Audit GDPR Compliance
Systematically assess an organization's GDPR compliance posture across data processing activities, documentation, and technical controls.
Why This Is Best Practice
Adopted by: EDPB, national Data Protection Authorities (DPAs), CNIL (France), ICO (UK), BfDI (Germany); required for all organizations processing EU personal data
Impact: GDPR maximum fines reach €20M or 4% of global annual turnover, whichever is higher; in 2023, Meta received a €1.2B fine; Amazon received €746M in 2021. The majority of fines stem from auditable failures: no legal basis, no DPA, no ROPA.
GDPR compliance is an ongoing accountability obligation, not a one-time project. Organizations that invest in structured compliance programs (ROPA, DPIAs, vendor management) demonstrate accountability to DPAs, reducing both enforcement risk and fine quantum when incidents occur.
Steps
- Map all personal data processing activities — Identify every operation involving personal data: collection, storage, use, disclosure, transfer, deletion. For each: what data is collected, from whom, for what purpose, on what legal basis, stored where, retained how long, and who has access.
- Build and maintain the Article 30 ROPA — Records of Processing Activities (ROPA) must be maintained by all organizations with > 250 employees or processing that poses risk; required fields: controller/processor name, purposes of processing, categories of data subjects and personal data, recipients, third-country transfers, retention periods, security measures.
- Establish legal basis for each processing activity — Map each processing activity to one of six lawful bases (Article 6): consent, contract, legal obligation, vital interests, public task, legitimate interests; document the basis; reliance on legitimate interests requires a Legitimate Interests Assessment (LIA).
- Audit consent mechanisms — Where consent is the legal basis: confirm it is freely given (no pre-ticked boxes), specific, informed, unambiguous (affirmative action), and easily withdrawable; document consent records including what was consented to and when.
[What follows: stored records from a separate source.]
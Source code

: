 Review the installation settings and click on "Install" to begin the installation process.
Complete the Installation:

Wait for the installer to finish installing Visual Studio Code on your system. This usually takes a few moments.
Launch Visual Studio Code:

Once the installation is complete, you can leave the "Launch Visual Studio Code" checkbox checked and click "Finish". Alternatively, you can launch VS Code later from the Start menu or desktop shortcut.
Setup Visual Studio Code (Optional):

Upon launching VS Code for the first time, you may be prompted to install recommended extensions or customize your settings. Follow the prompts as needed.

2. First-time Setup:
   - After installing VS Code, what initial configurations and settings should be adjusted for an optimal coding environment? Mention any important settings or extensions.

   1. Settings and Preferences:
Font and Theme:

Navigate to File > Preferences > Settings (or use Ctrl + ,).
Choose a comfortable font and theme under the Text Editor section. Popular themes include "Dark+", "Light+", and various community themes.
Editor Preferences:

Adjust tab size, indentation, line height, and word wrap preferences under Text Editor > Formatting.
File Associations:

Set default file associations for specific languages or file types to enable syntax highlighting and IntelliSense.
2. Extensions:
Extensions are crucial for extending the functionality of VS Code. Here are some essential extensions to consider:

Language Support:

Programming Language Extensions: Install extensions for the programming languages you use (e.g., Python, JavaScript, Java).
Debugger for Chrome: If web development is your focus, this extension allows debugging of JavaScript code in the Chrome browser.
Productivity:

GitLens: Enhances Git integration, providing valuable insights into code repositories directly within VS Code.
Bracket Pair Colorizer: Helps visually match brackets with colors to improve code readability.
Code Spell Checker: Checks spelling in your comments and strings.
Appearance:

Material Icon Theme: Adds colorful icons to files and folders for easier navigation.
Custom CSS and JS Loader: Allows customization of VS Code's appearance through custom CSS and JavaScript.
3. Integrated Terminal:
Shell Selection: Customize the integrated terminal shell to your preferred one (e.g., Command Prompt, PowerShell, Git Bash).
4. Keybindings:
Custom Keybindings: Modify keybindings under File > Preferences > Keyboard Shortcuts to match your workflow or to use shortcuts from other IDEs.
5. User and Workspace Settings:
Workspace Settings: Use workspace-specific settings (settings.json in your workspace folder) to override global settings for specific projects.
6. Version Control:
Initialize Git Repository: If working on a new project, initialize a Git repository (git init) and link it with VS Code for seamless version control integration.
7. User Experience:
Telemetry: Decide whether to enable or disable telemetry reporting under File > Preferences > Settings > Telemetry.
- Review Data Subject Rights procedures — Confirm operational processes exist for: Subject Access Requests (30-day response deadline), Right to Erasure, Right to Rectification, Right to Data Portability (machine-readable format), Right to Object; test each process end-to-end.
- Audit third-party data processors — Identify all vendors processing personal data on your behalf; confirm a written Data Processing Agreement (DPA) exists with each (Article 28 requirement); DPA must include: processing subject matter, duration, nature, purpose, data categories, data subject categories, and controller obligations.
- Assess cross-border data transfers — Identify any transfers of personal data to countries outside the EEA; confirm an adequate transfer mechanism for each: EU adequacy decision, Standard Contractual Clauses (SCCs), Binding Corporate Rules (BCRs), or derogations; update SCCs to 2021 version.
- Conduct Data Protection Impact Assessments (DPIAs) — Required for high-risk processing: systematic profiling, processing sensitive data at scale, systematic monitoring, biometric data, automated decision-making with significant effects; conduct before starting high-risk processing, not after.
Rules
- Never rely on consent as the legal basis for processing where there is a significant power imbalance between controller and data subject (e.g., employer-employee); use legitimate interests or contract instead.
- Always appoint a Data Protection Officer (DPO) if your organization is a public authority, or conducts large-scale systematic monitoring, or processes special category data at scale.
- Ensure privacy notices (Article 13/14) are provided at the time of collection; notices must be concise, transparent, intelligible, and in plain language.
- Data breach notification to the supervisory authority is required within 72 hours of becoming aware of a breach (Article 33); do not wait for full investigation before notifying.
- Implement data minimization: collect only the personal data that is adequate, relevant, and limited to what is necessary for the specified purpose.
Examples
ROPA entry for customer email marketing: Controller: ACME Corp. Purpose: email marketing. Legal basis: consent (Article 6(1)(a)). Data categories: name, email address, purchase history. Data subjects: EU customers. Recipients: email service provider (Mailchimp — DPA executed). Retention: 2 years from last interaction or until consent withdrawn. Transfer mechanism: EU-US Data Privacy Framework. Security: TLS encryption in transit, AES-256 at rest.
Common Mistakes
- Treating GDPR as a one-time project — GDPR compliance requires continuous maintenance: new processing activities need legal basis mapping; new vendors need DPAs; consent records must be maintained; ROPA must be kept current.
- Relying on pre-ticked boxes for consent — Pre-ticked checkboxes are explicitly invalid under GDPR; consent requires an affirmative opt-in action.
- No documented process for Subject Access Requests — The 30-day deadline is non-negotiable; organizations without a documented SAR process routinely breach it, a common source of DPA complaints.
Law disclaimer: This skill encodes professional best practices for educational purposes. It is not legal advice. Consult a licensed attorney before making legal decisions.